### Work instruction
Scan the entries for lines containing the string "https". Reply with how many there are, and nothing else.

### Source material
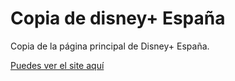 # Copia de disney+ España

Copia de la página principal de Disney+ España.

[Puedes ver el site aquí](https://disney-bycarlosbm.netlify.app/)	
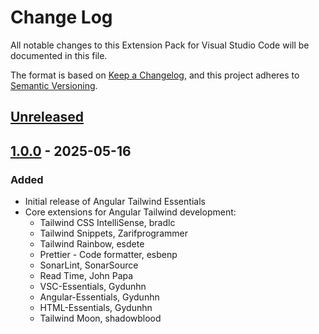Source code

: # Change Log

All notable changes to this Extension Pack for Visual Studio Code will be documented in this file.

The format is based on [Keep a Changelog](https://keepachangelog.com/en/1.0.0/),
and this project adheres to [Semantic Versioning](https://semver.org/spec/v2.0.0.html).

## [Unreleased]

## [1.0.0] - 2025-05-16

### Added

* Initial release of Angular Tailwind Essentials
* Core extensions for Angular Tailwind development:
  * Tailwind CSS IntelliSense, bradlc
  * Tailwind Snippets, Zarifprogrammer
  * Tailwind Rainbow, esdete
  * Prettier - Code formatter, esbenp
  * SonarLint, SonarSource
  * Read Time, John Papa
  * VSC-Essentials, Gydunhn
  * Angular-Essentials, Gydunhn
  * HTML-Essentials, Gydunhn
  * Tailwind Moon, shadowblood

[Unreleased]: https://github.com/Gydunhn/Angular-Tailwind-Essentials/tree/develop
[1.0.0]: https://github.com/Gydunhn/Angular-Tailwind-Essentials/releases/tag/1.0.0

### Answer to the exercise
5